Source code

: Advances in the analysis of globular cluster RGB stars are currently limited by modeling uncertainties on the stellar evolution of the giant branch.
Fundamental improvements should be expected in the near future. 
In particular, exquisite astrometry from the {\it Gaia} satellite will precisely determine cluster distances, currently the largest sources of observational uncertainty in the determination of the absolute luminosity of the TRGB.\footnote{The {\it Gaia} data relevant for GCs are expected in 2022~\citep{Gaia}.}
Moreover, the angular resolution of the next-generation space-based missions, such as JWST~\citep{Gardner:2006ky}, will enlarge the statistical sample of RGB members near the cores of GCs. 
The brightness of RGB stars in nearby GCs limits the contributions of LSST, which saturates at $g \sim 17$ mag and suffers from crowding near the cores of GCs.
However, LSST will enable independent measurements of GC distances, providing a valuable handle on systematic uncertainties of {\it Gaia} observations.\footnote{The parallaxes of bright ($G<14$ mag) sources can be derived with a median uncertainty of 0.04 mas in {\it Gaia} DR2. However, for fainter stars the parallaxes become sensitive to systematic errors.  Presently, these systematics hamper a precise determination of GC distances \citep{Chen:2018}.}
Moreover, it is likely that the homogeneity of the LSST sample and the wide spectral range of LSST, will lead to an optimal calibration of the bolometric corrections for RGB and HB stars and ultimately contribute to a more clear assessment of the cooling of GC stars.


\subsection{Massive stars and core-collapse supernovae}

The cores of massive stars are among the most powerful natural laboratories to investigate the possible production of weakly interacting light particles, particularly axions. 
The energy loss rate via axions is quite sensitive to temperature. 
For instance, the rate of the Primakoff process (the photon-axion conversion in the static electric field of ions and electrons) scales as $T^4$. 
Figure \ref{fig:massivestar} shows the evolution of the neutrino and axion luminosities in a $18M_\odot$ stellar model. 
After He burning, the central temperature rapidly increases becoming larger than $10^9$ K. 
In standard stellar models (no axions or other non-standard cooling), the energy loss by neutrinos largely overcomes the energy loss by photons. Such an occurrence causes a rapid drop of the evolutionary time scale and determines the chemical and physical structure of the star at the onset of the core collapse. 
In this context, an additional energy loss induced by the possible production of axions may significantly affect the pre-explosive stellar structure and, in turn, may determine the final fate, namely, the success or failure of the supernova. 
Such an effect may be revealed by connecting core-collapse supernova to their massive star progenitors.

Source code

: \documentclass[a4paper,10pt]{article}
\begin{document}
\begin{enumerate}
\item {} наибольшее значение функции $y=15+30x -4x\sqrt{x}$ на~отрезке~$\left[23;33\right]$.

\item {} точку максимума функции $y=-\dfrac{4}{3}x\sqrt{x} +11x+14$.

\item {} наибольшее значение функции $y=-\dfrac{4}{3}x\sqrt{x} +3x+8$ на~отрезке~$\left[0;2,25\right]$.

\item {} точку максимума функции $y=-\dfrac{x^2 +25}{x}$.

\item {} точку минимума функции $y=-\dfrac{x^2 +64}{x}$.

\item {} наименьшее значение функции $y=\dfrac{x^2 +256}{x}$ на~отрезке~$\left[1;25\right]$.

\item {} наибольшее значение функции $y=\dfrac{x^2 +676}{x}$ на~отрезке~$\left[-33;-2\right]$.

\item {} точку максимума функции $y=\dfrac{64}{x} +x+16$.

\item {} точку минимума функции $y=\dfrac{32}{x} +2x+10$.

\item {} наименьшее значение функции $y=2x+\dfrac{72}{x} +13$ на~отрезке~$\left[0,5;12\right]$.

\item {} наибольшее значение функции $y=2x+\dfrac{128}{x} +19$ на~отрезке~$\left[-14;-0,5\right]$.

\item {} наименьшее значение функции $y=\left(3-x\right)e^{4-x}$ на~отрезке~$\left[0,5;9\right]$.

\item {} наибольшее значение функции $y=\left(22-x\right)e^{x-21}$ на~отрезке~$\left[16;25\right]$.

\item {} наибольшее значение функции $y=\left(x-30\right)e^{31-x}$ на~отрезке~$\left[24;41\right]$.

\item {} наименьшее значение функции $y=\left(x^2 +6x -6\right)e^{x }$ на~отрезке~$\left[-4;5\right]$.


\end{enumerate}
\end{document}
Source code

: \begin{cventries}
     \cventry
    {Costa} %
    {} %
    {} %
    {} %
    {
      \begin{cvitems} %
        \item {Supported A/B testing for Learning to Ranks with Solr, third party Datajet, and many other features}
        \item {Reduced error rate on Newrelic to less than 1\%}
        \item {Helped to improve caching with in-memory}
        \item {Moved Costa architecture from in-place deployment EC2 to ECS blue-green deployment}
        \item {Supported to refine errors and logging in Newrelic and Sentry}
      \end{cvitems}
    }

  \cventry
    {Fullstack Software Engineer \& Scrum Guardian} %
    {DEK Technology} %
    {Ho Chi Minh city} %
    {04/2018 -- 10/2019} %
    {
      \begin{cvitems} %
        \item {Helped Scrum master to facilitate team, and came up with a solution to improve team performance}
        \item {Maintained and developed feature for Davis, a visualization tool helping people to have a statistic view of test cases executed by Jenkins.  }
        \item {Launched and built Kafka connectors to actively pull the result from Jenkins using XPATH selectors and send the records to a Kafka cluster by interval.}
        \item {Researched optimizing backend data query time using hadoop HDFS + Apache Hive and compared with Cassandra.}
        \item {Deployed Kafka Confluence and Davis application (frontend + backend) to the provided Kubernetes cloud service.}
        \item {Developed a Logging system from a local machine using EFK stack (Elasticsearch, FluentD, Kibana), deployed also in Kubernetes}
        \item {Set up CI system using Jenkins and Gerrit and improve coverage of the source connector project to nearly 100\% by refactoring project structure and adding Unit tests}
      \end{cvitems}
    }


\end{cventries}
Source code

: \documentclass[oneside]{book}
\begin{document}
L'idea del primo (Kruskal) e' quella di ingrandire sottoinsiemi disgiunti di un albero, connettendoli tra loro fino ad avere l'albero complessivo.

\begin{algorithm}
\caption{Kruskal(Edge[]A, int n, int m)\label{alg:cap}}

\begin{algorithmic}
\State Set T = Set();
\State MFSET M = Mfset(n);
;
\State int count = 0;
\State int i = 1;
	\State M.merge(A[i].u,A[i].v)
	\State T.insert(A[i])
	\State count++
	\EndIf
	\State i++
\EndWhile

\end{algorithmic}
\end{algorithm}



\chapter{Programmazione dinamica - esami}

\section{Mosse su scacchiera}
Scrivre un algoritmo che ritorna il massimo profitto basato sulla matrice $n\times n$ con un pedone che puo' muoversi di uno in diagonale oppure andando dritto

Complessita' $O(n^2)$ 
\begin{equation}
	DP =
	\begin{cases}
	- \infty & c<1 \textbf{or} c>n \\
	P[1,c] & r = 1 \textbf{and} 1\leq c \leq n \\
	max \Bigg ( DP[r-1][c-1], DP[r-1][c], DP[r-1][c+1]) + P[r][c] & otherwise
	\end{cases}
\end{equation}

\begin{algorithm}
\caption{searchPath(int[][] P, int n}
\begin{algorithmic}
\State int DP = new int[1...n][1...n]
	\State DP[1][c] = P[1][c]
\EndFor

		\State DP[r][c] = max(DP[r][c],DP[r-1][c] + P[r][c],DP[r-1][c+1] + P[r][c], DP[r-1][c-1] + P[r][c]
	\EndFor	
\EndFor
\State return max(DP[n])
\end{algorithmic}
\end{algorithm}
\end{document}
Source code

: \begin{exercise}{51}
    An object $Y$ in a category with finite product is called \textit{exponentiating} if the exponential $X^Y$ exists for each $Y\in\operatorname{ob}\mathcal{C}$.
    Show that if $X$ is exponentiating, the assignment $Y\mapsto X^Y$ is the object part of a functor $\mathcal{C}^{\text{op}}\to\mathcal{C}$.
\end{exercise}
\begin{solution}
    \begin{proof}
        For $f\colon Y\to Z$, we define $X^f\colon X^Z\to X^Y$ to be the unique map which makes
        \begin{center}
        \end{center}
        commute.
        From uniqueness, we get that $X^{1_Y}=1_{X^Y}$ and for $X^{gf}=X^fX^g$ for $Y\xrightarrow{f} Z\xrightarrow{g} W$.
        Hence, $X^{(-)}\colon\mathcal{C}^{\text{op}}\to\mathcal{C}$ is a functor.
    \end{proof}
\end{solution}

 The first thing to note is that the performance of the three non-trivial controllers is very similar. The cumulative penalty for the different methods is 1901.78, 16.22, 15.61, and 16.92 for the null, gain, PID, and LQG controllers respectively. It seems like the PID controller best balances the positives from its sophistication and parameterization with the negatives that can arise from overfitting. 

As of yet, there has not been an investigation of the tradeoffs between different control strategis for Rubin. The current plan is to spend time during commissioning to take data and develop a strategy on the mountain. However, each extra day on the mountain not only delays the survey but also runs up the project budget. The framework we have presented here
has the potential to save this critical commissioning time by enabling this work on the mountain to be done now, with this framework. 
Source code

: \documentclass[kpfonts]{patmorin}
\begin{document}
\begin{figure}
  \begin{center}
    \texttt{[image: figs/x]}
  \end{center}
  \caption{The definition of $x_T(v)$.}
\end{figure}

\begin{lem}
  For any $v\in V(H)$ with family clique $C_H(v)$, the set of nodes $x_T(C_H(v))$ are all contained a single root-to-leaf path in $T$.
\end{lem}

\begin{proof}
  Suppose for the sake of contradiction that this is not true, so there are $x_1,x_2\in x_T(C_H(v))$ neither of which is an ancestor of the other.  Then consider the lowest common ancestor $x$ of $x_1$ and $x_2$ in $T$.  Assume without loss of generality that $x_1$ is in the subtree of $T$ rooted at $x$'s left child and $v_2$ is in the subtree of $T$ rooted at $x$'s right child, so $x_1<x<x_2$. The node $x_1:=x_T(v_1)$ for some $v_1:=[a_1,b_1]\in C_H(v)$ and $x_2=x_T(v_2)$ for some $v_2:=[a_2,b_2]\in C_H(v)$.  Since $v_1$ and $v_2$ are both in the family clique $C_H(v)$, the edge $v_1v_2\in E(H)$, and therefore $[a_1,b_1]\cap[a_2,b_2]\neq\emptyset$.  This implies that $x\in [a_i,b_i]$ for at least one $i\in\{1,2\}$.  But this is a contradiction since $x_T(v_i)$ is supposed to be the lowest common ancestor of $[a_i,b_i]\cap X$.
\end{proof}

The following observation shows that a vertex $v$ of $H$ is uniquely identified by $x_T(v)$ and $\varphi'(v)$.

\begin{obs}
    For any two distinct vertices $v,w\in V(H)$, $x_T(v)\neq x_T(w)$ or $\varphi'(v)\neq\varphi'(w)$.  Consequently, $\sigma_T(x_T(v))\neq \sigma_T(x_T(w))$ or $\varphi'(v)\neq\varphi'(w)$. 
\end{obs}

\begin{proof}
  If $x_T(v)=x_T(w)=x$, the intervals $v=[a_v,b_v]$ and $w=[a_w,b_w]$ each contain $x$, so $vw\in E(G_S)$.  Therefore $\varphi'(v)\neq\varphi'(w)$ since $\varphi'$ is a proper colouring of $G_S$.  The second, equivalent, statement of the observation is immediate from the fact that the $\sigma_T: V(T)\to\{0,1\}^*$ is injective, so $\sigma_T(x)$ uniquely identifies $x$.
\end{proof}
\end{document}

=== EXERCISE PROMPT ===
Only a number should be given in reply: how many lines in the entries above hold "минимума".

=== SOLVED EXERCISE ===
2